(Beginning of INPUT DATA)
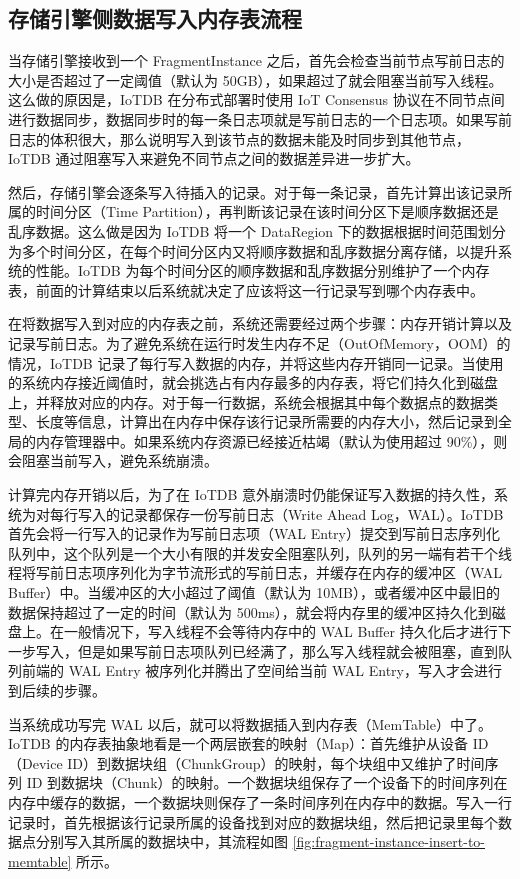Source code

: \subsection{存储引擎侧数据写入内存表流程}
当存储引擎接收到一个 FragmentInstance 之后，首先会检查当前节点写前日志的大小是否超过了一定阈值（默认为 50GB），如果超过了就会阻塞当前写入线程。这么做的原因是，IoTDB 在分布式部署时使用 IoT Consensus 协议在不同节点间进行数据同步\cite{wang2023apache}，数据同步时的每一条日志项就是写前日志的一个日志项。如果写前日志的体积很大，那么说明写入到该节点的数据未能及时同步到其他节点，IoTDB 通过阻塞写入来避免不同节点之间的数据差异进一步扩大。

然后，存储引擎会逐条写入待插入的记录。对于每一条记录，首先计算出该记录所属的时间分区（Time Partition），再判断该记录在该时间分区下是顺序数据还是乱序数据。这么做是因为 IoTDB 将一个 DataRegion 下的数据根据时间范围划分为多个时间分区，在每个时间分区内又将顺序数据和乱序数据分离存储，以提升系统的性能。IoTDB 为每个时间分区的顺序数据和乱序数据分别维护了一个内存表，前面的计算结束以后系统就决定了应该将这一行记录写到哪个内存表中。

在将数据写入到对应的内存表之前，系统还需要经过两个步骤：内存开销计算以及记录写前日志。为了避免系统在运行时发生内存不足（OutOfMemory，OOM）的情况，IoTDB 记录了每行写入数据的内存，并将这些内存开销同一记录。当使用的系统内存接近阈值时，就会挑选占有内存最多的内存表，将它们持久化到磁盘上，并释放对应的内存。对于每一行数据，系统会根据其中每个数据点的数据类型、长度等信息，计算出在内存中保存该行记录所需要的内存大小，然后记录到全局的内存管理器中。如果系统内存资源已经接近枯竭（默认为使用超过 90\%），则会阻塞当前写入，避免系统崩溃。

计算完内存开销以后，为了在 IoTDB 意外崩溃时仍能保证写入数据的持久性，系统为对每行写入的记录都保存一份写前日志（Write Ahead Log，WAL）。IoTDB 首先会将一行写入的记录作为写前日志项（WAL Entry）提交到写前日志序列化队列中，这个队列是一个大小有限的并发安全阻塞队列，队列的另一端有若干个线程将写前日志项序列化为字节流形式的写前日志，并缓存在内存的缓冲区（WAL Buffer）中。当缓冲区的大小超过了阈值（默认为 10MB），或者缓冲区中最旧的数据保持超过了一定的时间（默认为 500ms），就会将内存里的缓冲区持久化到磁盘上\cite{朱海铭2023面向内存表的可动态配置预写日志框架}。在一般情况下，写入线程不会等待内存中的 WAL Buffer 持久化后才进行下一步写入，但是如果写前日志项队列已经满了，那么写入线程就会被阻塞，直到队列前端的 WAL Entry 被序列化并腾出了空间给当前 WAL Entry，写入才会进行到后续的步骤。

当系统成功写完 WAL 以后，就可以将数据插入到内存表（MemTable）中了。IoTDB 的内存表抽象地看是一个两层嵌套的映射（Map）：首先维护从设备 ID（Device ID）到数据块组（ChunkGroup）的映射，每个块组中又维护了时间序列 ID 到数据块（Chunk）的映射。一个数据块组保存了一个设备下的时间序列在内存中缓存的数据，一个数据块则保存了一条时间序列在内存中的数据。写入一行记录时，首先根据该行记录所属的设备找到对应的数据块组，然后把记录里每个数据点分别写入其所属的数据块中，其流程如图 \ref{fig:fragment-instance-insert-to-memtable} 所示。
(End of INPUT DATA)
• DESCRIPTION OF THE TASK: Above are records with pictures; repeat them exactly, but without the pictures.

• RESULT:
Source code

: \subsection{存储引擎侧数据写入内存表流程}
当存储引擎接收到一个 FragmentInstance 之后，首先会检查当前节点写前日志的大小是否超过了一定阈值（默认为 50GB），如果超过了就会阻塞当前写入线程。这么做的原因是，IoTDB 在分布式部署时使用 IoT Consensus 协议在不同节点间进行数据同步\cite{wang2023apache}，数据同步时的每一条日志项就是写前日志的一个日志项。如果写前日志的体积很大，那么说明写入到该节点的数据未能及时同步到其他节点，IoTDB 通过阻塞写入来避免不同节点之间的数据差异进一步扩大。

然后，存储引擎会逐条写入待插入的记录。对于每一条记录，首先计算出该记录所属的时间分区（Time Partition），再判断该记录在该时间分区下是顺序数据还是乱序数据。这么做是因为 IoTDB 将一个 DataRegion 下的数据根据时间范围划分为多个时间分区，在每个时间分区内又将顺序数据和乱序数据分离存储，以提升系统的性能。IoTDB 为每个时间分区的顺序数据和乱序数据分别维护了一个内存表，前面的计算结束以后系统就决定了应该将这一行记录写到哪个内存表中。

在将数据写入到对应的内存表之前，系统还需要经过两个步骤：内存开销计算以及记录写前日志。为了避免系统在运行时发生内存不足（OutOfMemory，OOM）的情况，IoTDB 记录了每行写入数据的内存，并将这些内存开销同一记录。当使用的系统内存接近阈值时，就会挑选占有内存最多的内存表，将它们持久化到磁盘上，并释放对应的内存。对于每一行数据，系统会根据其中每个数据点的数据类型、长度等信息，计算出在内存中保存该行记录所需要的内存大小，然后记录到全局的内存管理器中。如果系统内存资源已经接近枯竭（默认为使用超过 90\%），则会阻塞当前写入，避免系统崩溃。

计算完内存开销以后，为了在 IoTDB 意外崩溃时仍能保证写入数据的持久性，系统为对每行写入的记录都保存一份写前日志（Write Ahead Log，WAL）。IoTDB 首先会将一行写入的记录作为写前日志项（WAL Entry）提交到写前日志序列化队列中，这个队列是一个大小有限的并发安全阻塞队列，队列的另一端有若干个线程将写前日志项序列化为字节流形式的写前日志，并缓存在内存的缓冲区（WAL Buffer）中。当缓冲区的大小超过了阈值（默认为 10MB），或者缓冲区中最旧的数据保持超过了一定的时间（默认为 500ms），就会将内存里的缓冲区持久化到磁盘上\cite{朱海铭2023面向内存表的可动态配置预写日志框架}。在一般情况下，写入线程不会等待内存中的 WAL Buffer 持久化后才进行下一步写入，但是如果写前日志项队列已经满了，那么写入线程就会被阻塞，直到队列前端的 WAL Entry 被序列化并腾出了空间给当前 WAL Entry，写入才会进行到后续的步骤。

当系统成功写完 WAL 以后，就可以将数据插入到内存表（MemTable）中了。IoTDB 的内存表抽象地看是一个两层嵌套的映射（Map）：首先维护从设备 ID（Device ID）到数据块组（ChunkGroup）的映射，每个块组中又维护了时间序列 ID 到数据块（Chunk）的映射。一个数据块组保存了一个设备下的时间序列在内存中缓存的数据，一个数据块则保存了一条时间序列在内存中的数据。写入一行记录时，首先根据该行记录所属的设备找到对应的数据块组，然后把记录里每个数据点分别写入其所属的数据块中，其流程如图 \ref{fig:fragment-instance-insert-to-memtable} 所示。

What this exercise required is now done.